Repeat the data exactly as given below, dropping every picture.

Segment Start: Task inputs

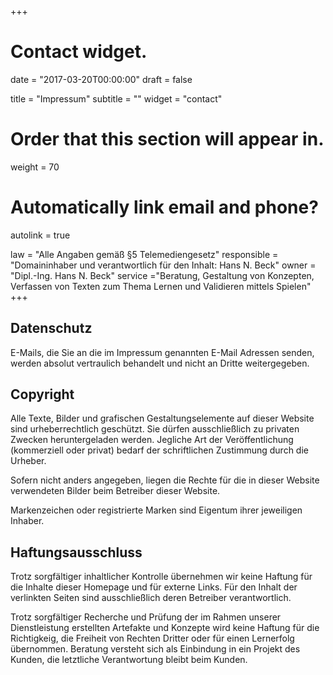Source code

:+++
# Contact widget.

date = "2017-03-20T00:00:00"
draft = false

title = "Impressum"
subtitle = ""
widget = "contact"

# Order that this section will appear in.
weight = 70

# Automatically link email and phone?
autolink = true

law = "Alle Angaben gemäß §5 Telemediengesetz"
responsible = "Domaininhaber und verantwortlich für den Inhalt: Hans N. Beck"
owner = "Dipl.-Ing. Hans N. Beck"
service ="Beratung, Gestaltung von Konzepten, Verfassen von Texten zum Thema Lernen und Validieren mittels Spielen"
+++

## Datenschutz

E-Mails, die Sie an die im Impressum genannten E-Mail Adressen senden, werden absolut vertraulich behandelt und nicht an Dritte weitergegeben.

## Copyright

Alle Texte, Bilder und grafischen Gestaltungselemente auf dieser Website sind urheberrechtlich geschützt. Sie dürfen ausschließlich zu privaten Zwecken heruntergeladen werden. Jegliche Art der Veröffentlichung (kommerziell oder privat) bedarf der schriftlichen Zustimmung durch die Urheber.

Sofern nicht anders angegeben, liegen die Rechte für die in dieser Website verwendeten Bilder beim Betreiber dieser Website.

Markenzeichen oder registrierte Marken sind Eigentum ihrer jeweiligen Inhaber.

## Haftungsausschluss

Trotz sorgfältiger inhaltlicher Kontrolle übernehmen wir keine Haftung für die Inhalte dieser Homepage und für externe Links. Für den Inhalt der verlinkten Seiten sind ausschließlich deren Betreiber verantwortlich.

Trotz sorgfältiger Recherche und Prüfung der im Rahmen unserer Dienstleistung erstellten Artefakte und Konzepte wird keine Haftung für die Richtigkeig, die Freiheit von Rechten Dritter oder für einen Lernerfolg übernommen. Beratung versteht sich als Einbindung in ein Projekt des Kunden, die letztliche Verantwortung bleibt beim Kunden.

Segment End: Task inputs

• [Task result]:
Source code

:+++
# Contact widget.

date = "2017-03-20T00:00:00"
draft = false

title = "Impressum"
subtitle = ""
widget = "contact"

# Order that this section will appear in.
weight = 70

# Automatically link email and phone?
autolink = true

law = "Alle Angaben gemäß §5 Telemediengesetz"
responsible = "Domaininhaber und verantwortlich für den Inhalt: Hans N. Beck"
owner = "Dipl.-Ing. Hans N. Beck"
service ="Beratung, Gestaltung von Konzepten, Verfassen von Texten zum Thema Lernen und Validieren mittels Spielen"
+++

## Datenschutz

E-Mails, die Sie an die im Impressum genannten E-Mail Adressen senden, werden absolut vertraulich behandelt und nicht an Dritte weitergegeben.

## Copyright

Alle Texte, Bilder und grafischen Gestaltungselemente auf dieser Website sind urheberrechtlich geschützt. Sie dürfen ausschließlich zu privaten Zwecken heruntergeladen werden. Jegliche Art der Veröffentlichung (kommerziell oder privat) bedarf der schriftlichen Zustimmung durch die Urheber.

Sofern nicht anders angegeben, liegen die Rechte für die in dieser Website verwendeten Bilder beim Betreiber dieser Website.

Markenzeichen oder registrierte Marken sind Eigentum ihrer jeweiligen Inhaber.

## Haftungsausschluss

Trotz sorgfältiger inhaltlicher Kontrolle übernehmen wir keine Haftung für die Inhalte dieser Homepage und für externe Links. Für den Inhalt der verlinkten Seiten sind ausschließlich deren Betreiber verantwortlich.

Trotz sorgfältiger Recherche und Prüfung der im Rahmen unserer Dienstleistung erstellten Artefakte und Konzepte wird keine Haftung für die Richtigkeig, die Freiheit von Rechten Dritter oder für einen Lernerfolg übernommen. Beratung versteht sich als Einbindung in ein Projekt des Kunden, die letztliche Verantwortung bleibt beim Kunden.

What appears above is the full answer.